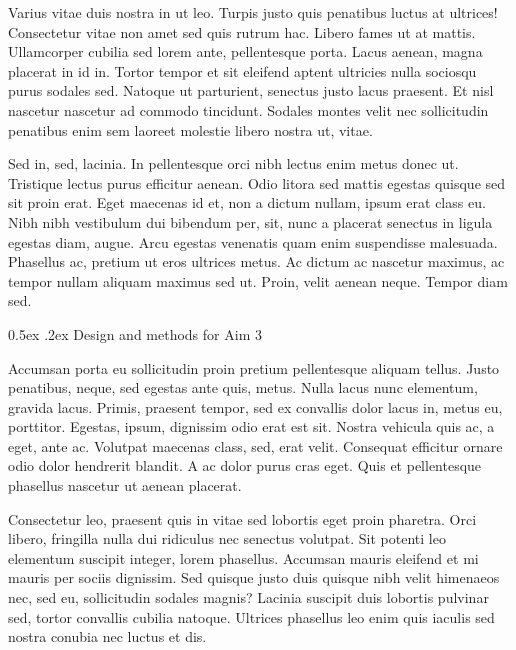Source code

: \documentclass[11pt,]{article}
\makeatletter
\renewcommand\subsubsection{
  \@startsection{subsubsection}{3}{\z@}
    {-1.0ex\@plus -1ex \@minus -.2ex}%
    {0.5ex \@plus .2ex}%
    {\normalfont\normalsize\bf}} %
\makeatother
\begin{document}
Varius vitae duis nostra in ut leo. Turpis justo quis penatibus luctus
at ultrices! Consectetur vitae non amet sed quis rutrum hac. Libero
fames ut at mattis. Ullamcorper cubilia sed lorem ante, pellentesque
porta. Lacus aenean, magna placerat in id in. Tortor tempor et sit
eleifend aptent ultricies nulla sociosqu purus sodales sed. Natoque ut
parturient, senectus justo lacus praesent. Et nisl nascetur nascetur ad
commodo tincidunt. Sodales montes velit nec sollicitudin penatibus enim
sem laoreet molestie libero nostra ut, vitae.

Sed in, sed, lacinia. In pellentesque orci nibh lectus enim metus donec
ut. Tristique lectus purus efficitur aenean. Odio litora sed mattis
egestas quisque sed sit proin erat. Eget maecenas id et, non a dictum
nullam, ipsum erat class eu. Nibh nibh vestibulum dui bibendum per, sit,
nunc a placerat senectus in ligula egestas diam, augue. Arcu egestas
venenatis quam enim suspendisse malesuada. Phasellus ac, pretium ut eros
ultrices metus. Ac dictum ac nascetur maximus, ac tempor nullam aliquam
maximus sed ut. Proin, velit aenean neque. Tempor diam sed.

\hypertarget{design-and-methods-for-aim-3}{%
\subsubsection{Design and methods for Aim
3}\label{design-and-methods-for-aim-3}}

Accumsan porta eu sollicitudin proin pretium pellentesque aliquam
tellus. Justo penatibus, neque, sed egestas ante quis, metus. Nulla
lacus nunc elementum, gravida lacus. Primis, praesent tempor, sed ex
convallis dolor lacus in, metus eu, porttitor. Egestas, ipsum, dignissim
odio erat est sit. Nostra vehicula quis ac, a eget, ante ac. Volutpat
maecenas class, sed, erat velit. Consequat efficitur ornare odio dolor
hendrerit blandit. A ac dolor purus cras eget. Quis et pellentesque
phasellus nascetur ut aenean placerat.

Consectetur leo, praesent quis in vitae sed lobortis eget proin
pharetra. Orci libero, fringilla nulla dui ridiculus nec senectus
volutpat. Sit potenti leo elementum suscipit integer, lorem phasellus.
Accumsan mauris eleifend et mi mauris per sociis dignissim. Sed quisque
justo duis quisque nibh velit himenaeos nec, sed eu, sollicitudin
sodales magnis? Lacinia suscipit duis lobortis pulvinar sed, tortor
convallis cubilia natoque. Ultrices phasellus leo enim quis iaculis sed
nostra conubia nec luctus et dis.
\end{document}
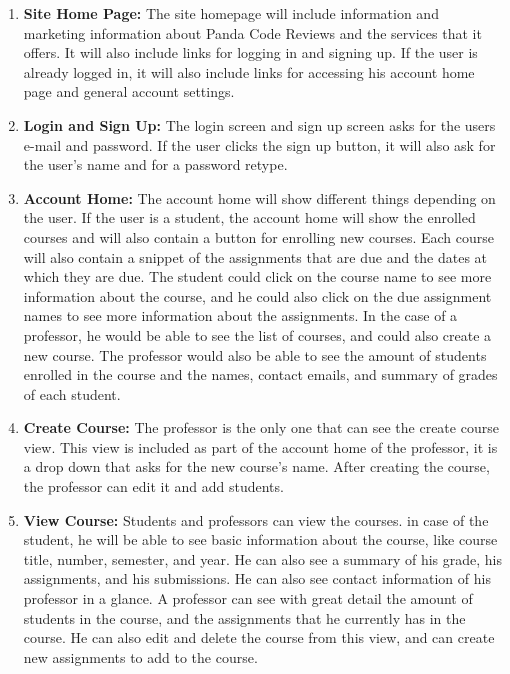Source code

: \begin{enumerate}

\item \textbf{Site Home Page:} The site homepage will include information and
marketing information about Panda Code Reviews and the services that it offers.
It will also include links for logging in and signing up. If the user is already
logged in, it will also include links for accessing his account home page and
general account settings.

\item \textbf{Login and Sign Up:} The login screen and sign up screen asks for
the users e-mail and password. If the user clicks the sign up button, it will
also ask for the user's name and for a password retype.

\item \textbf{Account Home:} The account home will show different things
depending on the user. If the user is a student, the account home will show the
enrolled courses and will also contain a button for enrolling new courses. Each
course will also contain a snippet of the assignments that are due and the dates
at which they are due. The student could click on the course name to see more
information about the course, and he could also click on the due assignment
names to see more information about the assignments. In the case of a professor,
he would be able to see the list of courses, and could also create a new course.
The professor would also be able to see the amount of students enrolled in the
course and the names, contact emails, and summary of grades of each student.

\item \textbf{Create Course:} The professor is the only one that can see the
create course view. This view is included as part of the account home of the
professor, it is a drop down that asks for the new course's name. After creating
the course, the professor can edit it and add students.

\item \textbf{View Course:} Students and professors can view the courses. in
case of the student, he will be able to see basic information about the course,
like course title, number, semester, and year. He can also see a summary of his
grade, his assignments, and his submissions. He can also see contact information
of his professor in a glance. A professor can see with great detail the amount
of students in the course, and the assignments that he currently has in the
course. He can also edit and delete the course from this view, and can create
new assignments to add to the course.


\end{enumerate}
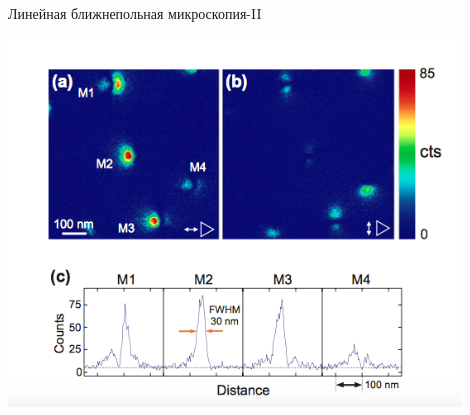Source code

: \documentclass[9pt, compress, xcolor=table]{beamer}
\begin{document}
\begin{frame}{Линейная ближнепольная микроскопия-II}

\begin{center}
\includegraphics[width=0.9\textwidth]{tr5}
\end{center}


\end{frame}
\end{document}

§ **YOUR TASK**:
Once the images are removed, print the remaining data exactly as it appears above.

§ **ANSWER BELOW**:
Source code

: \documentclass[11pt,]{article}
\makeatletter
\renewcommand\subsubsection{
  \@startsection{subsubsection}{3}{\z@}
    {-1.0ex\@plus -1ex \@minus -.2ex}%
    {0.5ex \@plus .2ex}%
    {\normalfont\normalsize\bf}} %
\makeatother
\begin{document}
Varius vitae duis nostra in ut leo. Turpis justo quis penatibus luctus
at ultrices! Consectetur vitae non amet sed quis rutrum hac. Libero
fames ut at mattis. Ullamcorper cubilia sed lorem ante, pellentesque
porta. Lacus aenean, magna placerat in id in. Tortor tempor et sit
eleifend aptent ultricies nulla sociosqu purus sodales sed. Natoque ut
parturient, senectus justo lacus praesent. Et nisl nascetur nascetur ad
commodo tincidunt. Sodales montes velit nec sollicitudin penatibus enim
sem laoreet molestie libero nostra ut, vitae.

Sed in, sed, lacinia. In pellentesque orci nibh lectus enim metus donec
ut. Tristique lectus purus efficitur aenean. Odio litora sed mattis
egestas quisque sed sit proin erat. Eget maecenas id et, non a dictum
nullam, ipsum erat class eu. Nibh nibh vestibulum dui bibendum per, sit,
nunc a placerat senectus in ligula egestas diam, augue. Arcu egestas
venenatis quam enim suspendisse malesuada. Phasellus ac, pretium ut eros
ultrices metus. Ac dictum ac nascetur maximus, ac tempor nullam aliquam
maximus sed ut. Proin, velit aenean neque. Tempor diam sed.

\hypertarget{design-and-methods-for-aim-3}{%
\subsubsection{Design and methods for Aim
3}\label{design-and-methods-for-aim-3}}

Accumsan porta eu sollicitudin proin pretium pellentesque aliquam
tellus. Justo penatibus, neque, sed egestas ante quis, metus. Nulla
lacus nunc elementum, gravida lacus. Primis, praesent tempor, sed ex
convallis dolor lacus in, metus eu, porttitor. Egestas, ipsum, dignissim
odio erat est sit. Nostra vehicula quis ac, a eget, ante ac. Volutpat
maecenas class, sed, erat velit. Consequat efficitur ornare odio dolor
hendrerit blandit. A ac dolor purus cras eget. Quis et pellentesque
phasellus nascetur ut aenean placerat.

Consectetur leo, praesent quis in vitae sed lobortis eget proin
pharetra. Orci libero, fringilla nulla dui ridiculus nec senectus
volutpat. Sit potenti leo elementum suscipit integer, lorem phasellus.
Accumsan mauris eleifend et mi mauris per sociis dignissim. Sed quisque
justo duis quisque nibh velit himenaeos nec, sed eu, sollicitudin
sodales magnis? Lacinia suscipit duis lobortis pulvinar sed, tortor
convallis cubilia natoque. Ultrices phasellus leo enim quis iaculis sed
nostra conubia nec luctus et dis.
\end{document}
Source code

: \begin{enumerate}

\item \textbf{Site Home Page:} The site homepage will include information and
marketing information about Panda Code Reviews and the services that it offers.
It will also include links for logging in and signing up. If the user is already
logged in, it will also include links for accessing his account home page and
general account settings.

\item \textbf{Login and Sign Up:} The login screen and sign up screen asks for
the users e-mail and password. If the user clicks the sign up button, it will
also ask for the user's name and for a password retype.

\item \textbf{Account Home:} The account home will show different things
depending on the user. If the user is a student, the account home will show the
enrolled courses and will also contain a button for enrolling new courses. Each
course will also contain a snippet of the assignments that are due and the dates
at which they are due. The student could click on the course name to see more
information about the course, and he could also click on the due assignment
names to see more information about the assignments. In the case of a professor,
he would be able to see the list of courses, and could also create a new course.
The professor would also be able to see the amount of students enrolled in the
course and the names, contact emails, and summary of grades of each student.

\item \textbf{Create Course:} The professor is the only one that can see the
create course view. This view is included as part of the account home of the
professor, it is a drop down that asks for the new course's name. After creating
the course, the professor can edit it and add students.

\item \textbf{View Course:} Students and professors can view the courses. in
case of the student, he will be able to see basic information about the course,
like course title, number, semester, and year. He can also see a summary of his
grade, his assignments, and his submissions. He can also see contact information
of his professor in a glance. A professor can see with great detail the amount
of students in the course, and the assignments that he currently has in the
course. He can also edit and delete the course from this view, and can create
new assignments to add to the course.


\end{enumerate}
Source code

: \documentclass[9pt, compress, xcolor=table]{beamer}
\begin{document}
\begin{frame}{Линейная ближнепольная микроскопия-II}

\begin{center}
\includegraphics[width=0.9\textwidth]{tr5}
\end{center}


\end{frame}
\end{document}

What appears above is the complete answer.